To characterize the effect of Mecp2Flox allele on learning, we tested F1 129S6.FVB Mecp2Flox/y animals and WT littermate controls on the fear conditioning task. In this task, the animal is placed in a chamber (the context) exposed to a 30 s sound pulse (the cue) before receiving a mild electrical shock. During the training day, the animal is exposed to two cue/shock pairings. The following day the animal is re-introduced into the training chamber (context) and the percent time spent freezing (a fear behavior in mice which indicates memory of the context) is recorded. The animal is then exposed to a chamber with altered visual and odor stimuli. The cue is presented and the percent time freezing is recorded. Mecp2Flox/y animals have decreased freezing (Fig. (Fig.4A)4A) both when re-exposed to the context (hippocampal dependent) and to the cue (amgydala- and hippocampal-dependent). The learning deficits were not apparent in F1 129S6.B6 animals (not shown).
F1 129S6.FVB Mecp2Flox/y animals and WT littermate controls were tested for anxiety and locomotor activity using the open-field assay. Mutant animals did not show any difference in the distance traveled, movement time or speed (not shown) compared with WT animals. However, mutant animals did have a greater ratio of center/total distance traveled compared with the WT animals in the first and last 10 min intervals (Fig. (Fig.4B).4B). The willingness of rodents to explore the open center of the chamber reflects decreased anxiety. An additional measure of anxiety is the amount of vertical exploratory movements that a mouse makes during the test. Anxious mice perform less vertical explorations than non-anxious mice. The mutant mice show significantly more vertical activity during the first and last 10 min intervals (Fig. (Fig.4C)4C) compared with WT mice. Finally, during the task, mutant mice had more stereotypy counts than WT control animals (2047 versus 1708 beam break counts, P < 0.05, not shown).
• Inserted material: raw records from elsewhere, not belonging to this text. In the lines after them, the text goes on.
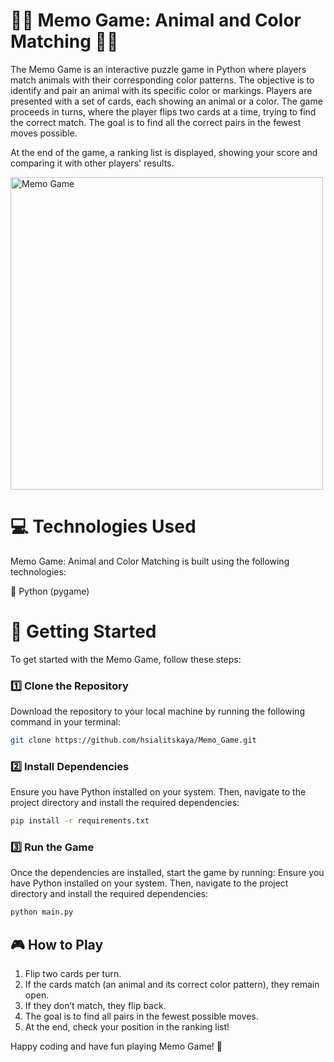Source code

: #  🧩🐾 Memo Game: Animal and Color Matching 🐾🧩

The Memo Game is an interactive puzzle game in Python where players match animals with their corresponding color patterns. The objective is to identify and pair an animal with its specific color or markings. Players are presented with a set of cards, each showing an animal or a color. The game proceeds in turns, where the player flips two cards at a time, trying to find the correct match. The goal is to find all the correct pairs in the fewest moves possible.

At the end of the game, a ranking list is displayed, showing your score and comparing it with other players' results. 

<img width="500" alt="Memo Game" src="https://github.com/user-attachments/assets/090a7b2c-9066-455b-9eaf-ef581d5e5e8d" />


# 💻 Technologies Used

Memo Game: Animal and Color Matching is built using the following technologies:

📍 Python (pygame)


# 🏁 Getting Started

To get started with the Memo Game, follow these steps:

### 1️⃣ Clone the Repository  

Download the repository to your local machine by running the following command in your terminal:  

```bash
git clone https://github.com/hsialitskaya/Memo_Game.git
```

### 2️⃣ Install Dependencies
Ensure you have Python installed on your system. Then, navigate to the project directory and install the required dependencies: 
```bash
pip install -r requirements.txt
```

### 3️⃣ Run the Game
Once the dependencies are installed, start the game by running:
Ensure you have Python installed on your system. Then, navigate to the project directory and install the required dependencies: 
```bash
python main.py
```


## 🎮 How to Play

1. Flip two cards per turn.
2. If the cards match (an animal and its correct color pattern), they remain open.
3. If they don’t match, they flip back.
4. The goal is to find all pairs in the fewest possible moves.
5. At the end, check your position in the ranking list!


Happy coding and have fun playing Memo Game! 🎉
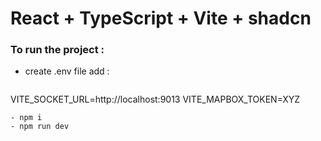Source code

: # React + TypeScript + Vite + shadcn 

### To run the project : 

- create .env file add :
  ```
  
VITE_SOCKET_URL=http://localhost:9013
VITE_MAPBOX_TOKEN=XYZ

  ```
- npm i
- npm run dev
Because girls with RTT (38) and RTT mouse models (39–41) have disrupted breathing patterns, we analyzed breathing in F1 129S6.FVB Mecp2Flox/y animals and WT littermate controls at 4 months of life. The respiratory pattern shows qualitative differences between WT and mutant animals (Fig. (Fig.5A5A and B). There was a marked increase in the incidence of apneas (defined as ~1 s duration with at least two missed breaths) in Mecp2Flox/y animals (39.5 ± 3.7 per hour) relative to WT (5.8 ± 0.9 per hour) mice (Fig. (Fig.5C).5C). Additionally, the coefficient of variability of the respiratory rhythm was significantly higher in Mecp2Flox/y animals (1.6 ± 0.1) relative to WT (0.71 ± 0.07) mice (Fig. (Fig.55D).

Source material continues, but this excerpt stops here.